Prometheus AlertManager wrapper APIs - dmwm/WMCore GitHub Wiki

This is a basic documentation for the Prometheus AlertManager service and how WMCore wrapped some of those APIs in https://github.com/dmwm/WMCore/blob/master/src/python/WMCore/Services/AlertManager/AlertManagerAPI.py . This wiki is based on the gdoc documentation created by Erik.

Background

Email alerting we typically use in WMCore (sendmail via localhost) does not work in Kubernetes pods, see: https://github.com/dmwm/WMCore/issues/10234 Given that we don’t want to put sendmail in each of our pods, so we looked into some alternatives for alerting. We plan to switch to using the MONIT/Prometheus AlertManager API to handle alerts that require notification via email, slack or need to be viewed in a dashboard; this service is supported by the CMS Monitoring and many other services have already adopted it.

AlertManager

AlertManager is highly flexible and alerts are sent with an alertname and certain labels that can determine how the alert will be routed. The alert name - or a combination of alertname and labels - uniquely identify an alert. i.e. if ms-transferor needs to alert on two transfers, they need unique names or the same name and a unique set of labels. Otherwise, the second alert will overwrite the first. Alerts can also be sent with annotations providing additional information about the alert. Annotations do not uniquely identify an alert.
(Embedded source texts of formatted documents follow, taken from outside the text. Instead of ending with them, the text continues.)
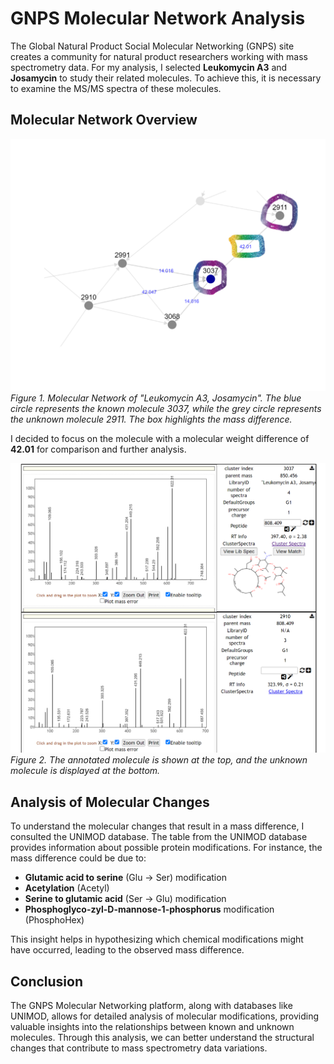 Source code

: # GNPS Molecular Network Analysis

The Global Natural Product Social Molecular Networking (GNPS) site creates a community for natural product researchers working with mass spectrometry data. For my analysis, I selected **Leukomycin A3** and **Josamycin** to study their related molecules. To achieve this, it is necessary to examine the MS/MS spectra of these molecules.

## Molecular Network Overview

![Figure 1](https://github.com/Valeriia-Berngardt/Effect-of-Baclofen-treatment-on-ciliogenesis-and-GABAB-receptor-Signaling-Patway/blob/main/Images/1.png)  
*Figure 1. Molecular Network of "Leukomycin A3, Josamycin". The blue circle represents the known molecule 3037, while the grey circle represents the unknown molecule 2911. The box highlights the mass difference.*

I decided to focus on the molecule with a molecular weight difference of **42.01** for comparison and further analysis.

![Figure 2](https://github.com/Valeriia-Berngardt/Effect-of-Baclofen-treatment-on-ciliogenesis-and-GABAB-receptor-Signaling-Patway/blob/main/Images/2.png)  
*Figure 2. The annotated molecule is shown at the top, and the unknown molecule is displayed at the bottom.*

## Analysis of Molecular Changes

To understand the molecular changes that result in a mass difference, I consulted the UNIMOD database. The table from the UNIMOD database provides information about possible protein modifications. For instance, the mass difference could be due to:

- **Glutamic acid to serine** (Glu → Ser) modification
- **Acetylation** (Acetyl) 
- **Serine to glutamic acid** (Ser → Glu) modification
- **Phosphoglyco-zyl-D-mannose-1-phosphorus** modification (PhosphoHex)

This insight helps in hypothesizing which chemical modifications might have occurred, leading to the observed mass difference.

## Conclusion

The GNPS Molecular Networking platform, along with databases like UNIMOD, allows for detailed analysis of molecular modifications, providing valuable insights into the relationships between known and unknown molecules. Through this analysis, we can better understand the structural changes that contribute to mass spectrometry data variations.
The routing and type of notifications (email/slack/grafana dashboard/etc) has to be configured by the CMS Monitoring, and a JIRA ticket needs to be opened for such requests.

Alerts can be seen at: https://cms-monitoring.cern.ch/alertmanager/#/alerts and further information can be found at: https://prometheus.io/docs/alerting/latest/alertmanager/

WMCore alert structure

Alerts can have a fairly complex structure. Here we try to expand on those and describe how WMCore is going to use them (and how it has been implemented in our service wrapper). An example is as follows:

{
    "annotations": {
        "hostname": "esg-dmwm-dev1.cern.ch",
        "summary": "[MSOutput] Campaign test not found in central CouchDB",
        "description": "Dataset: test cannot have an output transfer rule because its campaign: test cannot be found in central CouchDB."
    },
    "labels": {
        "tag": "wmcore",
        "service": "ms-output",
        "alertname": "a_random_workflow_name",
        "severity": "high"
    },
    "endsAt": "2021-03-05T17:57:47.256281+01:00",
    "generatorURL": "https://cmsweb.cern.ch"
}

where:

annotations.hostname: is the host triggering this alert (automatically filled when creating an instance of the AlertManagerAPI).
annotations.summary: a very short summary of the problem (meant to be the email title, if email notification has been set up).
annotations.description: a longer description of the problem (meant to be the body of the email, if email notification has been set up).
labels.tag: will be wmcore by default, such that we can properly group all these alerts and properly route them.
labels.service: the service name that is triggering this alert (workqueue, reqmgr2, ms-transferor, etc). We will need to add some validation/sanitization in the future.
labels.alertname: will likely be a workflow name (if alert concerns a workflow failure); or a service name (in case it concerns a general problem with a component/service).
labels.severity: it can be one of these: ["high", "medium", "low"]. For WMCore usage, medium severity will trigger a slack notification only; while high will trigger both slack and email notifications.

From the AlertManagerAPI implementation, the following parameters are mandatory when sending an alert: alertName, severity, summary, description, service.

Listing alerts with CLI tools

As informed by Valentin, there is an alert CLI tool available in CVMFS: /cvmfs/cms.cern.ch/cmsmon/alert, which can be used to look-up all our alerts. It has a -help option explaining what are the supported options and how to use it. However, a few examples are:

# Get all alerts based on multi filters. Ex tag=wmcore, severity=high:
alert -tag=wmcore -severity=high

# Get all alerts of specific service/severity/tag/name.
alert -service=ms-transferor -severity=medium -tag=wmcore -name=Campaign

The alerts can be viewed in plain (human friendly) and json formats. The tool can be used on any linux, and inside or outside of CERN network (for later it will require a valid token).

Alert routing

Rules need to be defined for AlertManager such that it knows how to route notifications created by the applications. The definition of those rules is made in this GitLab alertmanager.yaml file.

These rules contain the parameters and values that we want to look for, in addition to directions of where to redirect them. For further information and details, a JIRA ticket can be created for the CMSMonitoring team.